* Your assignment *
The material must be copied out exactly, line for line.

Segment Start: Data section

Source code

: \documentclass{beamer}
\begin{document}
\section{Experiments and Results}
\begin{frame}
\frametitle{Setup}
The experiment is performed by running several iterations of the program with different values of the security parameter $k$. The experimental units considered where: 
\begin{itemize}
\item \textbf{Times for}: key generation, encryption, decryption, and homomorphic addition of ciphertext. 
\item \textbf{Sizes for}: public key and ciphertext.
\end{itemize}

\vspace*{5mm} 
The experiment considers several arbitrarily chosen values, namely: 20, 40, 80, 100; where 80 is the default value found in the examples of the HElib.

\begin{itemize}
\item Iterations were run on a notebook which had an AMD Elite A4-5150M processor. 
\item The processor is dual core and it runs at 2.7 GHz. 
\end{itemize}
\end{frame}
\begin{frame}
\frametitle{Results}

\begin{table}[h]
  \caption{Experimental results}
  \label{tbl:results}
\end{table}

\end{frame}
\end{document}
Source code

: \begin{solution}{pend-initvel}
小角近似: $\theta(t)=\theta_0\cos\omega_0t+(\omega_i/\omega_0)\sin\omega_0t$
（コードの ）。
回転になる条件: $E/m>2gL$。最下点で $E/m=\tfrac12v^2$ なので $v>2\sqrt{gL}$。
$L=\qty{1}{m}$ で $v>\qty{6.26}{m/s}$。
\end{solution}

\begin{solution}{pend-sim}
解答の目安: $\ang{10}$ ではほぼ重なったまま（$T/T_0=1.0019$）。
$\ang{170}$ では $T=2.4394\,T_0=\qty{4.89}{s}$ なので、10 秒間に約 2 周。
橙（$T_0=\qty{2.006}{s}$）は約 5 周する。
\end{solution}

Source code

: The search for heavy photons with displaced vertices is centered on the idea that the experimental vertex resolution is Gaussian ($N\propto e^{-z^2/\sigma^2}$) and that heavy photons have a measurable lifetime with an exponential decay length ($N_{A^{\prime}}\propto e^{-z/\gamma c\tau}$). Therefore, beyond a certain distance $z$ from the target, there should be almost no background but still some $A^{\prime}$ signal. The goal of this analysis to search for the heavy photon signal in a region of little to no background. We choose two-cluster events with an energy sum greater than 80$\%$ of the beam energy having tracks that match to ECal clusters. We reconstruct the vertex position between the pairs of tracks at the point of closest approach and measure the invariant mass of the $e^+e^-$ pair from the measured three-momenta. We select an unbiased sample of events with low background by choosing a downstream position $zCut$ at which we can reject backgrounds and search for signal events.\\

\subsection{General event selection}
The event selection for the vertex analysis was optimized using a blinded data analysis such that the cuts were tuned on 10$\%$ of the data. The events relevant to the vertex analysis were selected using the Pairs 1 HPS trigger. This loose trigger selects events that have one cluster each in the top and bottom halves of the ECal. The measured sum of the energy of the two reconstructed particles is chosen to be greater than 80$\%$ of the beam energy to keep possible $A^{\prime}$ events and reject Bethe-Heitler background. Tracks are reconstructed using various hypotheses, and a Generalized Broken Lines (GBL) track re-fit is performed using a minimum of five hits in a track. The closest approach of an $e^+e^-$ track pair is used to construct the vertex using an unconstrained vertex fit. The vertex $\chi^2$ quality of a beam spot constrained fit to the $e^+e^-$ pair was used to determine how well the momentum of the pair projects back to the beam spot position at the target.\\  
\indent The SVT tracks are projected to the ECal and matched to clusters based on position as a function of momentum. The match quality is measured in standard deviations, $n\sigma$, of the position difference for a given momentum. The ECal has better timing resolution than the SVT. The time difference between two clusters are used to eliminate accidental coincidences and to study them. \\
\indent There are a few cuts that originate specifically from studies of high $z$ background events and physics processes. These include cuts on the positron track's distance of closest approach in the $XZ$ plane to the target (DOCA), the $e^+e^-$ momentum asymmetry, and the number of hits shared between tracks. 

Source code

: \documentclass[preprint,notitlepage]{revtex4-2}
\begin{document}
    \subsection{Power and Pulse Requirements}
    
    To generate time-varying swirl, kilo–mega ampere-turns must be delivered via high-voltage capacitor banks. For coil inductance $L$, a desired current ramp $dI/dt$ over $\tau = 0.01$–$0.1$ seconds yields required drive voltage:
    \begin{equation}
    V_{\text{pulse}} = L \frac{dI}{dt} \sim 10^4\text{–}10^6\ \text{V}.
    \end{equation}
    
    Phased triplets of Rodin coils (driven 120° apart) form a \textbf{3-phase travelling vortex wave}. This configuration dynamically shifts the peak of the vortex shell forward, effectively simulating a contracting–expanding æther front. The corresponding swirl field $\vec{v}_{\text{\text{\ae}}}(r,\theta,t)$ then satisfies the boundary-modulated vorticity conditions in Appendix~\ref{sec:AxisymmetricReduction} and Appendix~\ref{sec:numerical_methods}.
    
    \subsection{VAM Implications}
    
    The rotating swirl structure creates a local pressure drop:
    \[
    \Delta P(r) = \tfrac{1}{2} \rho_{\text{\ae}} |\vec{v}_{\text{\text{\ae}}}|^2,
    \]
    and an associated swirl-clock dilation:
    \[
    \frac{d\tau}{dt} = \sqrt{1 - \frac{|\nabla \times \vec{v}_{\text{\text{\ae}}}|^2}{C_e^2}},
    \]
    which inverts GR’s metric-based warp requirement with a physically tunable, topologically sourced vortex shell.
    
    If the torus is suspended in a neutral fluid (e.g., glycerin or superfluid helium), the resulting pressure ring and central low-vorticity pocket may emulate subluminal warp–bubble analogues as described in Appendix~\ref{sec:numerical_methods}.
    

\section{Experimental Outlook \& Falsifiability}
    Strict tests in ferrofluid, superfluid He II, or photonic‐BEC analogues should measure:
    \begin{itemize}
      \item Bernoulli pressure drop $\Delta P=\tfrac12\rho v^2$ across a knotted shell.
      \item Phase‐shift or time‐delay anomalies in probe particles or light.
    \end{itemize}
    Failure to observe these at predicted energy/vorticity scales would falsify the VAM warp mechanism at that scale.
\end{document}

Segment End: Data section

* Problem solution *
Source code

: \documentclass{beamer}
\begin{document}
\section{Experiments and Results}
\begin{frame}
\frametitle{Setup}
The experiment is performed by running several iterations of the program with different values of the security parameter $k$. The experimental units considered where: 
\begin{itemize}
\item \textbf{Times for}: key generation, encryption, decryption, and homomorphic addition of ciphertext. 
\item \textbf{Sizes for}: public key and ciphertext.
\end{itemize}

\vspace*{5mm} 
The experiment considers several arbitrarily chosen values, namely: 20, 40, 80, 100; where 80 is the default value found in the examples of the HElib.

\begin{itemize}
\item Iterations were run on a notebook which had an AMD Elite A4-5150M processor. 
\item The processor is dual core and it runs at 2.7 GHz. 
\end{itemize}
\end{frame}
\begin{frame}
\frametitle{Results}

\begin{table}[h]
  \caption{Experimental results}
  \label{tbl:results}
\end{table}

\end{frame}
\end{document}
Source code

: \begin{solution}{pend-initvel}
小角近似: $\theta(t)=\theta_0\cos\omega_0t+(\omega_i/\omega_0)\sin\omega_0t$
（コードの ）。
回転になる条件: $E/m>2gL$。最下点で $E/m=\tfrac12v^2$ なので $v>2\sqrt{gL}$。
$L=\qty{1}{m}$ で $v>\qty{6.26}{m/s}$。
\end{solution}

\begin{solution}{pend-sim}
解答の目安: $\ang{10}$ ではほぼ重なったまま（$T/T_0=1.0019$）。
$\ang{170}$ では $T=2.4394\,T_0=\qty{4.89}{s}$ なので、10 秒間に約 2 周。
橙（$T_0=\qty{2.006}{s}$）は約 5 周する。
\end{solution}

Source code

: The search for heavy photons with displaced vertices is centered on the idea that the experimental vertex resolution is Gaussian ($N\propto e^{-z^2/\sigma^2}$) and that heavy photons have a measurable lifetime with an exponential decay length ($N_{A^{\prime}}\propto e^{-z/\gamma c\tau}$). Therefore, beyond a certain distance $z$ from the target, there should be almost no background but still some $A^{\prime}$ signal. The goal of this analysis to search for the heavy photon signal in a region of little to no background. We choose two-cluster events with an energy sum greater than 80$\%$ of the beam energy having tracks that match to ECal clusters. We reconstruct the vertex position between the pairs of tracks at the point of closest approach and measure the invariant mass of the $e^+e^-$ pair from the measured three-momenta. We select an unbiased sample of events with low background by choosing a downstream position $zCut$ at which we can reject backgrounds and search for signal events.\\

\subsection{General event selection}
The event selection for the vertex analysis was optimized using a blinded data analysis such that the cuts were tuned on 10$\%$ of the data. The events relevant to the vertex analysis were selected using the Pairs 1 HPS trigger. This loose trigger selects events that have one cluster each in the top and bottom halves of the ECal. The measured sum of the energy of the two reconstructed particles is chosen to be greater than 80$\%$ of the beam energy to keep possible $A^{\prime}$ events and reject Bethe-Heitler background. Tracks are reconstructed using various hypotheses, and a Generalized Broken Lines (GBL) track re-fit is performed using a minimum of five hits in a track. The closest approach of an $e^+e^-$ track pair is used to construct the vertex using an unconstrained vertex fit. The vertex $\chi^2$ quality of a beam spot constrained fit to the $e^+e^-$ pair was used to determine how well the momentum of the pair projects back to the beam spot position at the target.\\  
\indent The SVT tracks are projected to the ECal and matched to clusters based on position as a function of momentum. The match quality is measured in standard deviations, $n\sigma$, of the position difference for a given momentum. The ECal has better timing resolution than the SVT. The time difference between two clusters are used to eliminate accidental coincidences and to study them. \\
\indent There are a few cuts that originate specifically from studies of high $z$ background events and physics processes. These include cuts on the positron track's distance of closest approach in the $XZ$ plane to the target (DOCA), the $e^+e^-$ momentum asymmetry, and the number of hits shared between tracks. 

Source code

: \documentclass[preprint,notitlepage]{revtex4-2}
\begin{document}
    \subsection{Power and Pulse Requirements}
    
    To generate time-varying swirl, kilo–mega ampere-turns must be delivered via high-voltage capacitor banks. For coil inductance $L$, a desired current ramp $dI/dt$ over $\tau = 0.01$–$0.1$ seconds yields required drive voltage:
    \begin{equation}
    V_{\text{pulse}} = L \frac{dI}{dt} \sim 10^4\text{–}10^6\ \text{V}.
    \end{equation}
    
    Phased triplets of Rodin coils (driven 120° apart) form a \textbf{3-phase travelling vortex wave}. This configuration dynamically shifts the peak of the vortex shell forward, effectively simulating a contracting–expanding æther front. The corresponding swirl field $\vec{v}_{\text{\text{\ae}}}(r,\theta,t)$ then satisfies the boundary-modulated vorticity conditions in Appendix~\ref{sec:AxisymmetricReduction} and Appendix~\ref{sec:numerical_methods}.
    
    \subsection{VAM Implications}
    
    The rotating swirl structure creates a local pressure drop:
    \[
    \Delta P(r) = \tfrac{1}{2} \rho_{\text{\ae}} |\vec{v}_{\text{\text{\ae}}}|^2,
    \]
    and an associated swirl-clock dilation:
    \[
    \frac{d\tau}{dt} = \sqrt{1 - \frac{|\nabla \times \vec{v}_{\text{\text{\ae}}}|^2}{C_e^2}},
    \]
    which inverts GR’s metric-based warp requirement with a physically tunable, topologically sourced vortex shell.
    
    If the torus is suspended in a neutral fluid (e.g., glycerin or superfluid helium), the resulting pressure ring and central low-vorticity pocket may emulate subluminal warp–bubble analogues as described in Appendix~\ref{sec:numerical_methods}.
    

\section{Experimental Outlook \& Falsifiability}
    Strict tests in ferrofluid, superfluid He II, or photonic‐BEC analogues should measure:
    \begin{itemize}
      \item Bernoulli pressure drop $\Delta P=\tfrac12\rho v^2$ across a knotted shell.
      \item Phase‐shift or time‐delay anomalies in probe particles or light.
    \end{itemize}
    Failure to observe these at predicted energy/vorticity scales would falsify the VAM warp mechanism at that scale.
\end{document}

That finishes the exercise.